- _Supplied entries_:
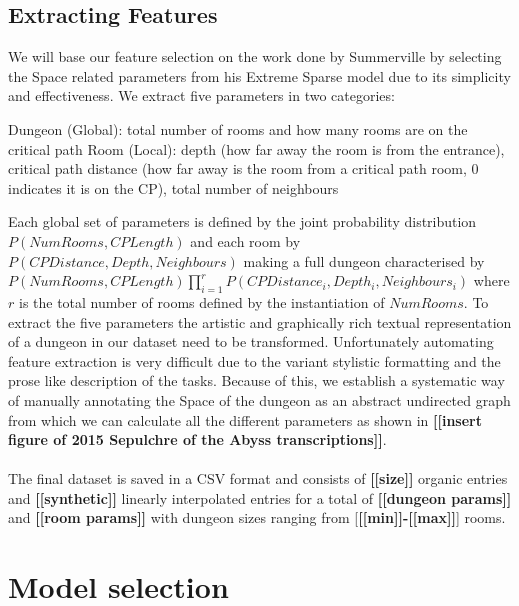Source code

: \documentclass{UoYCSproject}
\begin{document}
\subsection{Extracting Features}
We will base our feature selection on the work done by Summerville \parencite{SummervilleSamplingHyrule} by selecting the Space related parameters from his Extreme Sparse model due to its simplicity and effectiveness. We extract five parameters in two categories: 
\begin{outline}[enumerate]
  \1 Dungeon (Global): total number of rooms and how many rooms are on the critical path
  \2 Room (Local): depth (how far away the room is from the entrance), critical path distance (how far away is the room from a critical path room, 0 indicates it is on the CP), total number of neighbours
\end{outline}
Each global set of parameters is defined by the joint probability distribution \(P(NumRooms, CPLength)\) and each room by \(P(CPDistance, Depth, Neighbours)\) making a full dungeon characterised by \(P(NumRooms, CPLength) \prod_{i=1}^{r} P(CPDistance_i, Depth_i, Neighbours_i)\) where \(r\) is the total number of rooms defined by the instantiation of \(NumRooms\). To extract the five parameters the artistic and graphically rich textual representation of a dungeon in our dataset need to be transformed. Unfortunately automating feature extraction is very difficult due to the variant stylistic formatting and the prose like description of the tasks. Because of this, we establish a systematic way of manually annotating the Space of the dungeon as an abstract undirected graph from which we can calculate all the different parameters as shown in \textbf{[[insert figure of 2015 Sepulchre of the Abyss transcriptions]]}.


\paragraph{}
The final dataset is saved in a CSV format and consists of \textbf{[[size]]} organic entries and \textbf{[[synthetic]]} linearly interpolated entries for a total of \textbf{[[dungeon params]]} and \textbf{[[room params]]} with dungeon sizes ranging from [\textbf{[[min]]-[[max]]}] rooms. %

\section{Model selection} %
\label{sec:model_selection}
\end{document}
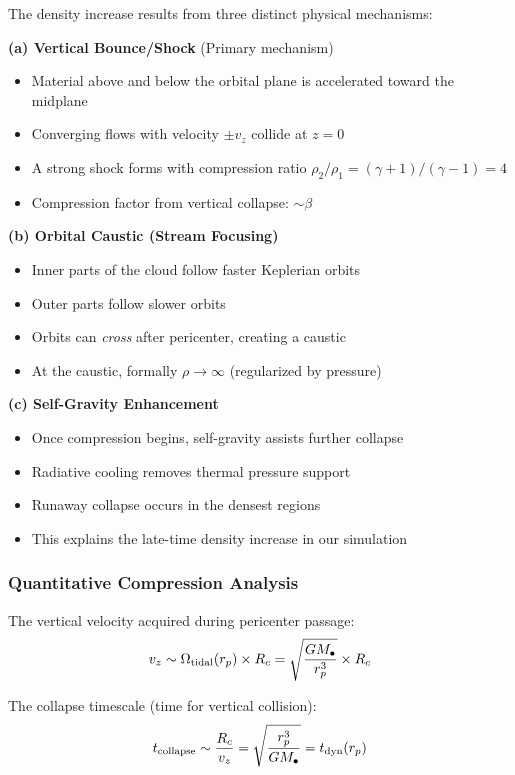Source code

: \documentclass[twocolumn,amsmath,amssymb,prd,superscriptaddress,nofootinbib]{revtex4-2}
\begin{document}
The density increase results from three distinct physical mechanisms:

\textbf{(a) Vertical Bounce/Shock} (Primary mechanism)
\begin{itemize}
    \item Material above and below the orbital plane is accelerated toward the midplane
    \item Converging flows with velocity $\pm v_z$ collide at $z = 0$
    \item A strong shock forms with compression ratio $\rho_2/\rho_1 = (\gamma+1)/(\gamma-1) = 4$
    \item Compression factor from vertical collapse: $\sim\beta$
\end{itemize}

\textbf{(b) Orbital Caustic (Stream Focusing)}
\begin{itemize}
    \item Inner parts of the cloud follow faster Keplerian orbits
    \item Outer parts follow slower orbits
    \item Orbits can \textit{cross} after pericenter, creating a caustic
    \item At the caustic, formally $\rho \rightarrow \infty$ (regularized by pressure)
\end{itemize}

\textbf{(c) Self-Gravity Enhancement}
\begin{itemize}
    \item Once compression begins, self-gravity assists further collapse
    \item Radiative cooling removes thermal pressure support
    \item Runaway collapse occurs in the densest regions
    \item This explains the late-time density increase in our simulation
\end{itemize}

\subsubsection{Quantitative Compression Analysis}

The vertical velocity acquired during pericenter passage:
\begin{equation}
    v_z \sim \Omega_{\rm tidal}(r_p) \times R_c = \sqrt{\frac{GM_\bullet}{r_p^3}} \times R_c
\end{equation}

The collapse timescale (time for vertical collision):
\begin{equation}
    t_{\rm collapse} \sim \frac{R_c}{v_z} = \sqrt{\frac{r_p^3}{GM_\bullet}} = t_{\rm dyn}(r_p)
\end{equation}
\end{document}
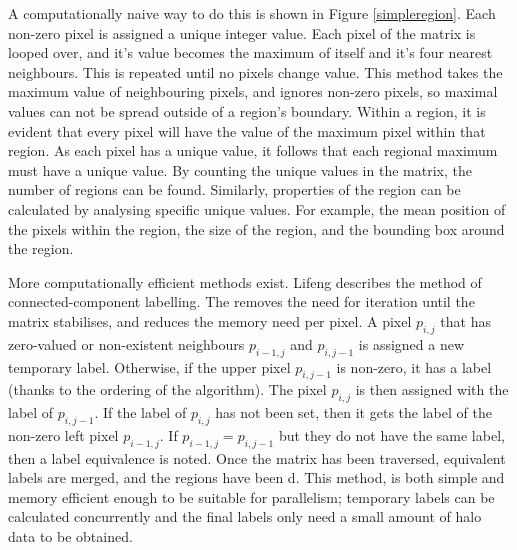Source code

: \documentclass[../main.tex]{subfiles}
\begin{document}
    A computationally naive way to do this is shown in Figure \ref{simpleregion}.
    Each non-zero pixel is assigned a unique integer value.
    Each pixel of the matrix is looped over, and it's value becomes the maximum of itself and it's four nearest neighbours.
    This is repeated until no pixels change value.
    This method takes the maximum value of neighbouring pixels, and ignores non-zero pixels, so maximal values can not be spread outside of a region's boundary.
    Within a region, it is evident that every pixel will have the value of the maximum pixel within that region.
    As each pixel has a unique value, it follows that each regional maximum must have a unique value.
    By counting the unique values in the matrix, the number of regions can be found.
    Similarly, properties of the region can be calculated by analysing specific unique values.
    For example, the mean position of the pixels within the region, the size of the region, and the bounding box around the region.

    More computationally efficient methods exist.
    Lifeng \cite{efficientregion} describes the method of connected-component labelling.
    The removes the need for iteration until the matrix stabilises, and reduces the memory need per pixel.
    A pixel $p_{i,j}$ that has zero-valued or non-existent neighbours $p_{i-1,j}$ and $p_{i,j-1}$ is assigned a new temporary label.
    Otherwise, if the upper pixel $p_{i,j-1}$ is non-zero, it has a label (thanks to the ordering of the algorithm).
    The pixel $p_{i,j}$ is then assigned with the label of $p_{i,j-1}$.
    If the label of $p_{i,j}$ has not been set, then it gets the label of the non-zero left pixel $p_{i-1,j}$.
    If $p_{i-1,j} = p_{i,j-1}$ but they do not have the same label, then a label equivalence is noted.
    Once the matrix has been traversed, equivalent labels are merged, and the regions have been d.
    This method, is both simple and memory efficient enough to be suitable for parallelism; temporary labels can be calculated concurrently and the final labels only need a small amount of halo data to be obtained.
\end{document}
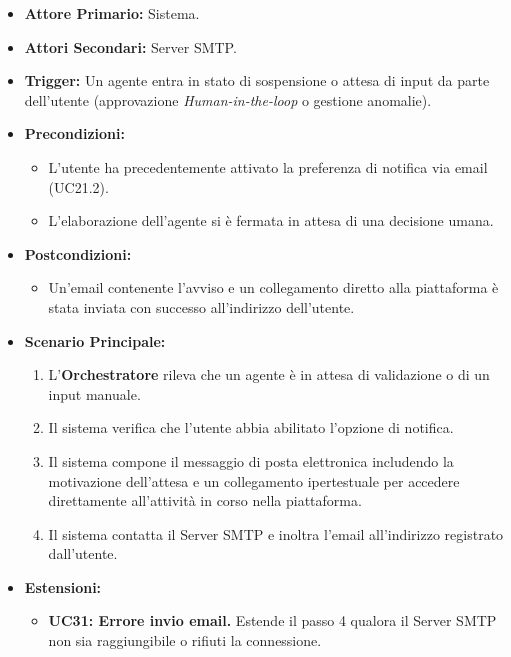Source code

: \documentclass[12pt, a4paper]{article}
\begin{document}
\begin{itemize}
    \item \textbf{Attore Primario:} Sistema.
    \item \textbf{Attori Secondari:} Server SMTP.
    \item \textbf{Trigger:} Un agente entra in stato di sospensione o attesa di input da parte dell'utente (approvazione \textit{Human-in-the-loop} o gestione anomalie).
    \item \textbf{Precondizioni:}
    \begin{itemize}
        \item L'utente ha precedentemente attivato la preferenza di notifica via email (UC21.2).
        \item L'elaborazione dell'agente si è fermata in attesa di una decisione umana.
    \end{itemize}
    \item \textbf{Postcondizioni:}
    \begin{itemize}
        \item Un'email contenente l'avviso e un collegamento diretto alla piattaforma è stata inviata con successo all'indirizzo dell'utente.
    \end{itemize}
    \item \textbf{Scenario Principale:}
    \begin{enumerate}
        \item L'\textbf{Orchestratore} rileva che un agente è in attesa di validazione o di un input manuale.
        \item Il sistema verifica che l'utente abbia abilitato l'opzione di notifica.
        \item Il sistema compone il messaggio di posta elettronica includendo la motivazione dell'attesa e un collegamento ipertestuale per accedere direttamente all'attività in corso nella piattaforma.
        \item Il sistema contatta il Server SMTP e inoltra l'email all'indirizzo registrato dall'utente.
    \end{enumerate}
    \item \textbf{Estensioni:}
    \begin{itemize}
        \item \textbf{UC31: Errore invio email.} Estende il passo 4 qualora il Server SMTP non sia raggiungibile o rifiuti la connessione.
    \end{itemize}
\end{itemize}
\end{document}
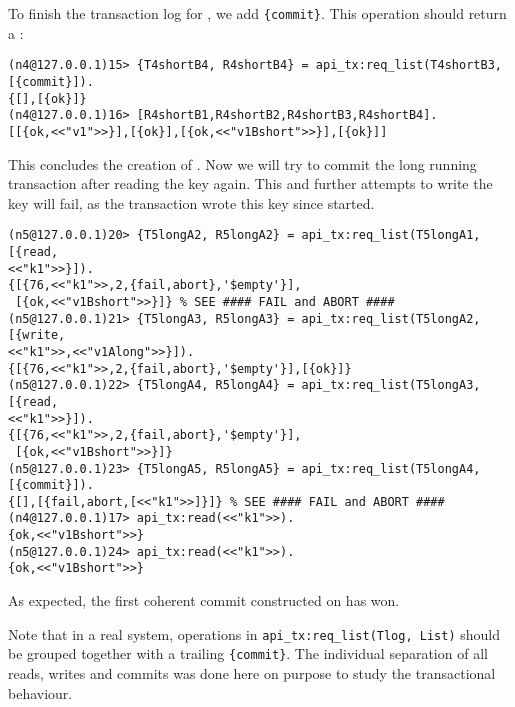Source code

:To finish the transaction log for , we add \lstinline|{commit}|. This operation
should return a :

\begin{lstlisting}
(n4@127.0.0.1)15> {T4shortB4, R4shortB4} = api_tx:req_list(T4shortB3, 
[{commit}]).        
{[],[{ok}]}
(n4@127.0.0.1)16> [R4shortB1,R4shortB2,R4shortB3,R4shortB4].
[[{ok,<<"v1">>}],[{ok}],[{ok,<<"v1Bshort">>}],[{ok}]]
\end{lstlisting}
This concludes the creation of . Now we will try to commit the long running
transaction  after reading the key  again. This and further attempts to
write the key will fail, as the transaction  wrote this key since 
started.
\begin{lstlisting}
(n5@127.0.0.1)20> {T5longA2, R5longA2} = api_tx:req_list(T5longA1, [{read, 
<<"k1">>}]).
{[{76,<<"k1">>,2,{fail,abort},'$empty'}],
 [{ok,<<"v1Bshort">>}]} % SEE #### FAIL and ABORT ####
(n5@127.0.0.1)21> {T5longA3, R5longA3} = api_tx:req_list(T5longA2, [{write, 
<<"k1">>,<<"v1Along">>}]).
{[{76,<<"k1">>,2,{fail,abort},'$empty'}],[{ok}]}
(n5@127.0.0.1)22> {T5longA4, R5longA4} = api_tx:req_list(T5longA3, [{read, 
<<"k1">>}]).               
{[{76,<<"k1">>,2,{fail,abort},'$empty'}],
 [{ok,<<"v1Bshort">>}]}
(n5@127.0.0.1)23> {T5longA5, R5longA5} = api_tx:req_list(T5longA4, 
[{commit}]).
{[],[{fail,abort,[<<"k1">>]}]} % SEE #### FAIL and ABORT ####
(n4@127.0.0.1)17> api_tx:read(<<"k1">>).
{ok,<<"v1Bshort">>}
(n5@127.0.0.1)24> api_tx:read(<<"k1">>).
{ok,<<"v1Bshort">>}
\end{lstlisting}

As expected, the first coherent commit  constructed on  has won.

Note that in a real system, operations in \lstinline|api_tx:req_list(Tlog, List)| should
be grouped together with a trailing \lstinline|{commit}|. The individual separation of all
reads, writes and commits was done here on purpose to study the transactional behaviour.

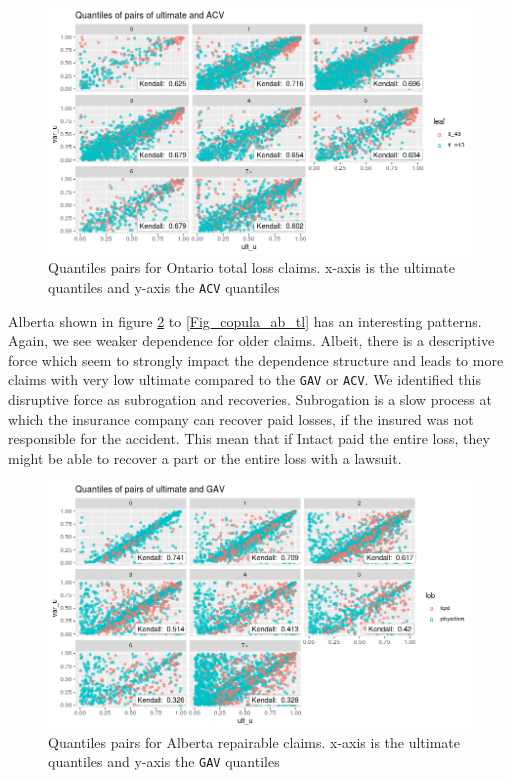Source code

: 	\begin{figure}[H]
		\begin{center}
			\includegraphics[scale=0.4]{Graphiques/on_tl} 
			\renewcommand{\figurename}{Figure}
			\caption{Quantiles pairs for Ontario total loss claims. x-axis is the ultimate quantiles and y-axis the \texttt{ACV} quantiles}\label{Fig_copula_on_tl}
		\end{center}
	\end{figure}
	
	Alberta shown in figure \ref{Fig_copula_ab_rep} to \ref{Fig_copula_ab_tl} has an interesting patterns. Again, we see weaker dependence for older claims. Albeit, there is a descriptive force which seem to strongly impact the dependence structure and leads to more claims with very low ultimate compared to the \texttt{GAV} or \texttt{ACV}. We identified this disruptive force as subrogation and recoveries. Subrogation is a slow process at which the insurance company can recover paid losses, if the insured was not responsible for the accident. This mean that if Intact paid the entire loss, they might be able to recover a part or the entire loss with a lawsuit. 
	
	\begin{figure}[H]
		\begin{center}
			\includegraphics[scale=0.4]{Graphiques/ab_rep} 
			\renewcommand{\figurename}{Figure}
			\caption{Quantiles pairs for Alberta repairable claims. x-axis is the ultimate quantiles and y-axis the \texttt{GAV} quantiles}\label{Fig_copula_ab_rep}
		\end{center}
	\end{figure}
	
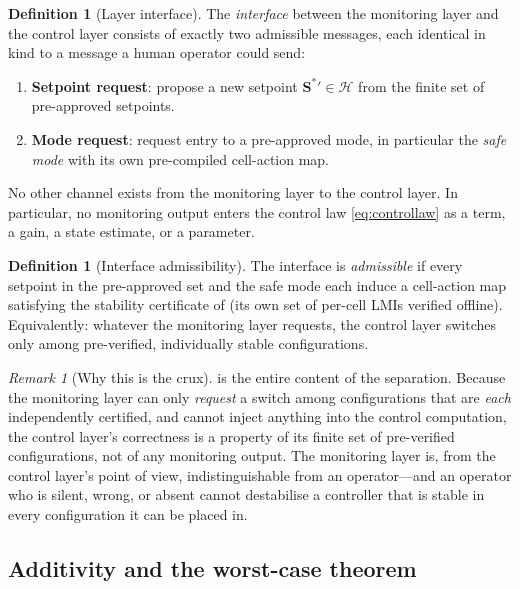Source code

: \documentclass[11pt,a4paper,twocolumn]{article}
\theoremstyle{thmstyle}
\theoremstyle{definition}
\newtheorem{definition}[theorem]{Definition}
\theoremstyle{remark}
\newtheorem{remark}[theorem]{Remark}
\newcommand{\Hs}{\mathcal{H}}
\newcommand{\Ss}{\mathbf{S}}
\newcommand{\Sstar}{\Ss^{\ast}}
\begin{document}
\begin{definition}[Layer interface]
\label{def:interface}
The \emph{interface} between the monitoring layer and the control layer
consists of exactly two admissible messages, each identical in kind to a
message a human operator could send:
\begin{enumerate}[label=\textup{(\roman*)},leftmargin=2.2em,itemsep=1pt]
\item \textbf{Setpoint request}: propose a new setpoint
$\Sstar{}'\in\Hs$ from the finite set of pre-approved setpoints.
\item \textbf{Mode request}: request entry to a pre-approved mode, in
particular the \emph{safe mode} with its own pre-compiled cell-action map.
\end{enumerate}
No other channel exists from the monitoring layer to the control layer. In
particular, no monitoring output enters the control law \eqref{eq:controllaw}
as a term, a gain, a state estimate, or a parameter.
\end{definition}

\begin{definition}[Interface admissibility]
\label{def:admissible-iface}
The interface is \emph{admissible} if every setpoint in the pre-approved
set and the safe mode each induce a cell-action map satisfying the
stability certificate of  (its own set of per-cell LMIs
verified offline). Equivalently: whatever the monitoring layer requests,
the control layer switches only among pre-verified, individually stable
configurations.
\end{definition}

\begin{remark}[Why this is the crux]
\label{rem:crux}
 is the entire content of the separation. Because the
monitoring layer can only \emph{request} a switch among configurations
that are \emph{each} independently certified, and cannot inject anything
into the control computation, the control layer's correctness is a
property of its finite set of pre-verified configurations, not of any
monitoring output. The monitoring layer is, from the control layer's
point of view, indistinguishable from an operator---and an operator who
is silent, wrong, or absent cannot destabilise a controller that is
stable in every configuration it can be placed in.
\end{remark}

\subsection{Additivity and the worst-case theorem}
\end{document}
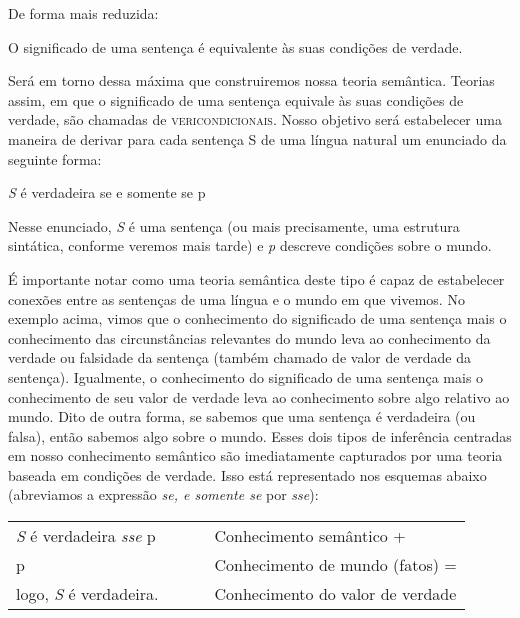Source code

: \n De forma mais reduzida:

\begin{exe}
	\ex O significado de uma sentença é equivalente às suas condi\-çõ\-es de verdade.
\end{exe}


\n Será em torno dessa máxima que construiremos nossa teoria
semântica. Teorias assim, em que o significado de uma sentença equivale às suas condições de verdade, são chamadas de \textsc{vericondicionais}. Nosso objetivo será estabelecer uma maneira de derivar
para cada sentença S de uma língua natural um enunciado da
seguinte forma:

\begin{exe}
	\ex \textit{S} é verdadeira se e somente se p
\end{exe}

\noindent Nesse enunciado,  \textit{S} é uma sentença (ou mais
pre\-ci\-sa\-men\-te, uma estrutura sin\-tá\-ti\-ca, conforme
veremos mais tarde) e \textit{p} descreve condi\-çõ\-es sobre o
mundo.

É importante notar como uma teoria semântica deste tipo é capaz de
estabelecer conexões entre as sen\-ten\-ças de uma língua e o
mundo em que vivemos. No exemplo acima, vimos que o conhecimento
do significado de uma sentença mais o conhecimento das
circunstâncias relevantes do mundo leva ao conhecimento da verdade
ou falsidade da sentença (também chamado de valor de verdade da
sentença). Igualmente, o conhecimento do significado de uma
sentença mais o conhecimento de seu valor de verdade leva ao
conhecimento sobre algo relativo ao mundo. Dito de outra forma, se
sabemos que uma sentença é verdadeira (ou falsa), então sabemos
algo sobre o mundo. Esses dois tipos de inferência centradas em
nosso conhecimento semântico são imediatamente capturados por uma
teoria baseada em condi\-çõ\-es de verdade. Isso está representado
nos esquemas abaixo (abreviamos a expressão \textit{se, e somente
se} por \textit{sse}):

\begin{exe}
	\ex \begin{tabular}[t]{l l l}
		
		\textit{S} é verdadeira \textit{sse} p & \ \ \  & Conhecimento semântico + \\
		
		p & \ \ \  & Conhecimento de mundo (fatos) = \\
		logo, \textit{S} é verdadeira. & \ \ \  & Conhecimento do valor de verdade \\
		
	\end{tabular}
\end{exe}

- _What you should do_: Reproduce exactly the entries above, limited to the lines from the one with "toward the midplane" through the one with "creating a caustic", both included.

- _Response to the exercise_:
    \item Material above and below the orbital plane is accelerated toward the midplane
    \item Converging flows with velocity $\pm v_z$ collide at $z = 0$
    \item A strong shock forms with compression ratio $\rho_2/\rho_1 = (\gamma+1)/(\gamma-1) = 4$
    \item Compression factor from vertical collapse: $\sim\beta$
\end{itemize}

\textbf{(b) Orbital Caustic (Stream Focusing)}
\begin{itemize}
    \item Inner parts of the cloud follow faster Keplerian orbits
    \item Outer parts follow slower orbits
    \item Orbits can \textit{cross} after pericenter, creating a caustic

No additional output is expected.